**EXERCISE GOAL**. Please copy out every line of the listing below in which the word "EasyGraphRequest" appears.

=== DATASET ENTRIES ===

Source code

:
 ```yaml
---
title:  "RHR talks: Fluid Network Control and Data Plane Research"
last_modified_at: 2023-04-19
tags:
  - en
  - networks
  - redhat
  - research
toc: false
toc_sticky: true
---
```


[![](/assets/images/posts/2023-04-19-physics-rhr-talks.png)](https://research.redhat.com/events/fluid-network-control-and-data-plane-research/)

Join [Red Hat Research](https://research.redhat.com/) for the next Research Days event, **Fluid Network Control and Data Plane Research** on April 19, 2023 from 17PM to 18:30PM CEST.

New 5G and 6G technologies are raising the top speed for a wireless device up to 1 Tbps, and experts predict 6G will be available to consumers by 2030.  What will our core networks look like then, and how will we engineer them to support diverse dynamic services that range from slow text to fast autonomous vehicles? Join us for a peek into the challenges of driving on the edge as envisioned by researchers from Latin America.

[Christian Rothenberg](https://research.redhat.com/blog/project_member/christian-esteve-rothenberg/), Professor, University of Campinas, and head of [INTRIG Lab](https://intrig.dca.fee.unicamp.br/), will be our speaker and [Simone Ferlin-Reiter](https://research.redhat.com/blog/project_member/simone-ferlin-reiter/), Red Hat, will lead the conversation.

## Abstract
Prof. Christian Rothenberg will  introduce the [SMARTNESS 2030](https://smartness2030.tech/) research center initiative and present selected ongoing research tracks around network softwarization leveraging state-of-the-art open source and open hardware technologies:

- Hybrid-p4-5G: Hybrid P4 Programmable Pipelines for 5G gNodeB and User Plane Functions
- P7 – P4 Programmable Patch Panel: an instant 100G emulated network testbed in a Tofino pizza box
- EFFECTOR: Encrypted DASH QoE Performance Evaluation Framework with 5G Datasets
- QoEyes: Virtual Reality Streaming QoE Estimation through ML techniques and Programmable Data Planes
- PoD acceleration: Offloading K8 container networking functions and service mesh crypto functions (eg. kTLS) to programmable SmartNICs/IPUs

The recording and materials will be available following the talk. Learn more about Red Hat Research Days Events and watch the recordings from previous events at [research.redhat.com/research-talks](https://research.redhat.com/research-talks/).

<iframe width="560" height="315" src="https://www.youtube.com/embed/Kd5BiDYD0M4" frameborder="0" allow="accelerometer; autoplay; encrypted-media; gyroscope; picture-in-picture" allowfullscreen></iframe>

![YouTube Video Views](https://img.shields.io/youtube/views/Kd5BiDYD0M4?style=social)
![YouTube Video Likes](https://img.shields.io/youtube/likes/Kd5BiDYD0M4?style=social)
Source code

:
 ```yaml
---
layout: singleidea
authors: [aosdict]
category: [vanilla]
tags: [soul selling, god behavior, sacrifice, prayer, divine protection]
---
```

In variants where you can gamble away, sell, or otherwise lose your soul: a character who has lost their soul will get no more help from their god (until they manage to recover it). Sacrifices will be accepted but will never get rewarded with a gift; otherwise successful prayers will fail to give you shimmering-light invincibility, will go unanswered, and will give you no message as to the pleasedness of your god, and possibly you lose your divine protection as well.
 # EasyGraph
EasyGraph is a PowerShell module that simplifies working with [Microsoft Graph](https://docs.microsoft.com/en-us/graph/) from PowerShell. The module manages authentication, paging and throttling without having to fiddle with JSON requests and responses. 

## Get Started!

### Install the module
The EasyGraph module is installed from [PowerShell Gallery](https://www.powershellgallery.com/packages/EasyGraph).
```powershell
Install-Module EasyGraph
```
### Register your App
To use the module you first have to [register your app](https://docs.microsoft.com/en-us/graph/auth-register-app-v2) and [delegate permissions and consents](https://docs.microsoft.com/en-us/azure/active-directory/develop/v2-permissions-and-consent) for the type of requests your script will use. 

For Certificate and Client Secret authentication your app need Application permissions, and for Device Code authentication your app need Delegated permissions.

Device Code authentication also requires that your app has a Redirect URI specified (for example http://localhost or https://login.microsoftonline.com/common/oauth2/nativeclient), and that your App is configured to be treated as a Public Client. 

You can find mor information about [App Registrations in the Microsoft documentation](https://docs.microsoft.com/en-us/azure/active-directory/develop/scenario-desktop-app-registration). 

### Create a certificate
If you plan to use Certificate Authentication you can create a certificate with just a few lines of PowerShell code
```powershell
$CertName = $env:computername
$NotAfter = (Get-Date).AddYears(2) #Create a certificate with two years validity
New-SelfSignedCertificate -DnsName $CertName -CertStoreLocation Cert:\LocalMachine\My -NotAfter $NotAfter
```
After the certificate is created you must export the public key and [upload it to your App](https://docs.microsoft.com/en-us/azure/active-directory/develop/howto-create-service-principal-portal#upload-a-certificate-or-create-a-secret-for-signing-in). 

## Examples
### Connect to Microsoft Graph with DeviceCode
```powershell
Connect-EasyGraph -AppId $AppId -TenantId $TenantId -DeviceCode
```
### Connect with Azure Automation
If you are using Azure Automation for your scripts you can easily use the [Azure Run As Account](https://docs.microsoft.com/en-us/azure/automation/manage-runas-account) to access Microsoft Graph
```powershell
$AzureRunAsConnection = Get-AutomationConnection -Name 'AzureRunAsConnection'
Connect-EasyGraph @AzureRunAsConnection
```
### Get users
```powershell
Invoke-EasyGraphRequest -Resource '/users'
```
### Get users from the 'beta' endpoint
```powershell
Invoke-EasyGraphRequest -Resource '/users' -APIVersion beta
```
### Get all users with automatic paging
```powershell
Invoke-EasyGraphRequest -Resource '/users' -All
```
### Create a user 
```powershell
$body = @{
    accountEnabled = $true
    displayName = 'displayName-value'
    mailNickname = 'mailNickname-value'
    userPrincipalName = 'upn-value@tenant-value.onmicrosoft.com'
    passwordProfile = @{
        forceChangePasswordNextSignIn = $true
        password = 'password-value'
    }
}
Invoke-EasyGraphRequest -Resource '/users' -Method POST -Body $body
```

===

**FINAL ANSWER**.
Invoke-EasyGraphRequest -Resource '/users'
Invoke-EasyGraphRequest -Resource '/users' -APIVersion beta
Invoke-EasyGraphRequest -Resource '/users' -All
Invoke-EasyGraphRequest -Resource '/users' -Method POST -Body $body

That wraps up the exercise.